§ **EXERCISE REQUIREMENTS**: This exercise calls for the data below to be retyped exactly, minus any images.

§ **TASK MATERIAL**:
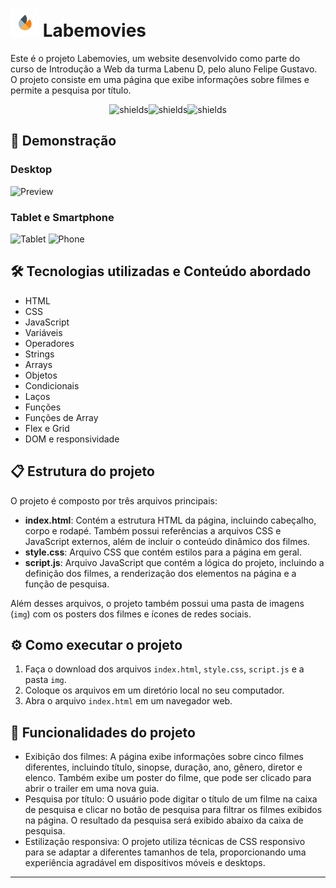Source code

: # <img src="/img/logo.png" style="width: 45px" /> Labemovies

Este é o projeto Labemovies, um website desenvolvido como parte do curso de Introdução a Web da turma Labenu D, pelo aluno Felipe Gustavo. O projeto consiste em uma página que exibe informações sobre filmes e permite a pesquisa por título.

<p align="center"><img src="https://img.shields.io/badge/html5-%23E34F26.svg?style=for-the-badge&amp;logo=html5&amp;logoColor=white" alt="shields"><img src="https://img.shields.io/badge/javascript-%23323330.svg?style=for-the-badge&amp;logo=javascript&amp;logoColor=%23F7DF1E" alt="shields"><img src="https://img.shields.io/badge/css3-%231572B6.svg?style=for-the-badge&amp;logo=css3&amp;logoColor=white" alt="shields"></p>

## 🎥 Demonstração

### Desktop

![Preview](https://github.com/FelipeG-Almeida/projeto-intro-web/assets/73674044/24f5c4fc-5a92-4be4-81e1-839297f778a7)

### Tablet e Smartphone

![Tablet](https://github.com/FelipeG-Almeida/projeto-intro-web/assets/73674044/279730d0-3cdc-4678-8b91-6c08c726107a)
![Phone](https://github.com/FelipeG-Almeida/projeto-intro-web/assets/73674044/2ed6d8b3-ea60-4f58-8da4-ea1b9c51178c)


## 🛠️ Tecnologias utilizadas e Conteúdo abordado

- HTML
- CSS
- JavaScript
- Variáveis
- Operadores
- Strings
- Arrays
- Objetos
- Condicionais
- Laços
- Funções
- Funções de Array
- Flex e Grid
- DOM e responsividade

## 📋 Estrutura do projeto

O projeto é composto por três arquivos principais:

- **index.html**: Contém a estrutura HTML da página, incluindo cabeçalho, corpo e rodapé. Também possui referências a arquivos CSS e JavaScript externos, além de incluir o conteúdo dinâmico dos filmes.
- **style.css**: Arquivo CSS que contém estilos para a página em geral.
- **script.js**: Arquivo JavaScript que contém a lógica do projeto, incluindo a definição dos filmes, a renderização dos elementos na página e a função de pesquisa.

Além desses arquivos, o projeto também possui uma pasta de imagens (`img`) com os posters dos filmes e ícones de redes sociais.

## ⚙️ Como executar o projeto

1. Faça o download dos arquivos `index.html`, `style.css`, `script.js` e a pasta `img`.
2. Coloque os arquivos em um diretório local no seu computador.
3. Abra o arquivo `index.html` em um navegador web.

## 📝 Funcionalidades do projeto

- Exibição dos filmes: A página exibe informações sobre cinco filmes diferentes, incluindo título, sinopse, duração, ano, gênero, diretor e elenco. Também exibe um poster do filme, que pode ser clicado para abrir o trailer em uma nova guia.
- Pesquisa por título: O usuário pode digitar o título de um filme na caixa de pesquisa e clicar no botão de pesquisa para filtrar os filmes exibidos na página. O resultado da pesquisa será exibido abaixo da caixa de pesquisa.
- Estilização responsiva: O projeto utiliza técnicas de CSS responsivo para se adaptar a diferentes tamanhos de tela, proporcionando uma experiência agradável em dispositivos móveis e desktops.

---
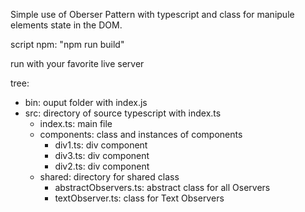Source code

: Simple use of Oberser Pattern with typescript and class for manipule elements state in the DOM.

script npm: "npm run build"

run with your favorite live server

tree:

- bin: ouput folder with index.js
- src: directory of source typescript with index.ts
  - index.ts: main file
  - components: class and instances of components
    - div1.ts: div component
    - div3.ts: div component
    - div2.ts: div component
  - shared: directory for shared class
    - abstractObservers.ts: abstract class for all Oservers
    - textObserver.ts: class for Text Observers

§ **SOLUTION FOR THIS PROBLEM**:
Source code

: # <img src="/img/logo.png" style="width: 45px" /> Labemovies

Este é o projeto Labemovies, um website desenvolvido como parte do curso de Introdução a Web da turma Labenu D, pelo aluno Felipe Gustavo. O projeto consiste em uma página que exibe informações sobre filmes e permite a pesquisa por título.

<p align="center"><img src="https://img.shields.io/badge/html5-%23E34F26.svg?style=for-the-badge&amp;logo=html5&amp;logoColor=white" alt="shields"><img src="https://img.shields.io/badge/javascript-%23323330.svg?style=for-the-badge&amp;logo=javascript&amp;logoColor=%23F7DF1E" alt="shields"><img src="https://img.shields.io/badge/css3-%231572B6.svg?style=for-the-badge&amp;logo=css3&amp;logoColor=white" alt="shields"></p>

## 🎥 Demonstração

### Desktop

![Preview](https://github.com/FelipeG-Almeida/projeto-intro-web/assets/73674044/24f5c4fc-5a92-4be4-81e1-839297f778a7)

### Tablet e Smartphone

![Tablet](https://github.com/FelipeG-Almeida/projeto-intro-web/assets/73674044/279730d0-3cdc-4678-8b91-6c08c726107a)
![Phone](https://github.com/FelipeG-Almeida/projeto-intro-web/assets/73674044/2ed6d8b3-ea60-4f58-8da4-ea1b9c51178c)


## 🛠️ Tecnologias utilizadas e Conteúdo abordado

- HTML
- CSS
- JavaScript
- Variáveis
- Operadores
- Strings
- Arrays
- Objetos
- Condicionais
- Laços
- Funções
- Funções de Array
- Flex e Grid
- DOM e responsividade

## 📋 Estrutura do projeto

O projeto é composto por três arquivos principais:

- **index.html**: Contém a estrutura HTML da página, incluindo cabeçalho, corpo e rodapé. Também possui referências a arquivos CSS e JavaScript externos, além de incluir o conteúdo dinâmico dos filmes.
- **style.css**: Arquivo CSS que contém estilos para a página em geral.
- **script.js**: Arquivo JavaScript que contém a lógica do projeto, incluindo a definição dos filmes, a renderização dos elementos na página e a função de pesquisa.

Além desses arquivos, o projeto também possui uma pasta de imagens (`img`) com os posters dos filmes e ícones de redes sociais.

## ⚙️ Como executar o projeto

1. Faça o download dos arquivos `index.html`, `style.css`, `script.js` e a pasta `img`.
2. Coloque os arquivos em um diretório local no seu computador.
3. Abra o arquivo `index.html` em um navegador web.

## 📝 Funcionalidades do projeto

- Exibição dos filmes: A página exibe informações sobre cinco filmes diferentes, incluindo título, sinopse, duração, ano, gênero, diretor e elenco. Também exibe um poster do filme, que pode ser clicado para abrir o trailer em uma nova guia.
- Pesquisa por título: O usuário pode digitar o título de um filme na caixa de pesquisa e clicar no botão de pesquisa para filtrar os filmes exibidos na página. O resultado da pesquisa será exibido abaixo da caixa de pesquisa.
- Estilização responsiva: O projeto utiliza técnicas de CSS responsivo para se adaptar a diferentes tamanhos de tela, proporcionando uma experiência agradável em dispositivos móveis e desktops.

---
Source code

: Simple use of Oberser Pattern with typescript and class for manipule elements state in the DOM.

script npm: "npm run build"

run with your favorite live server

tree:

- bin: ouput folder with index.js
- src: directory of source typescript with index.ts
  - index.ts: main file
  - components: class and instances of components
    - div1.ts: div component
    - div3.ts: div component
    - div2.ts: div component
  - shared: directory for shared class
    - abstractObservers.ts: abstract class for all Oservers
    - textObserver.ts: class for Text Observers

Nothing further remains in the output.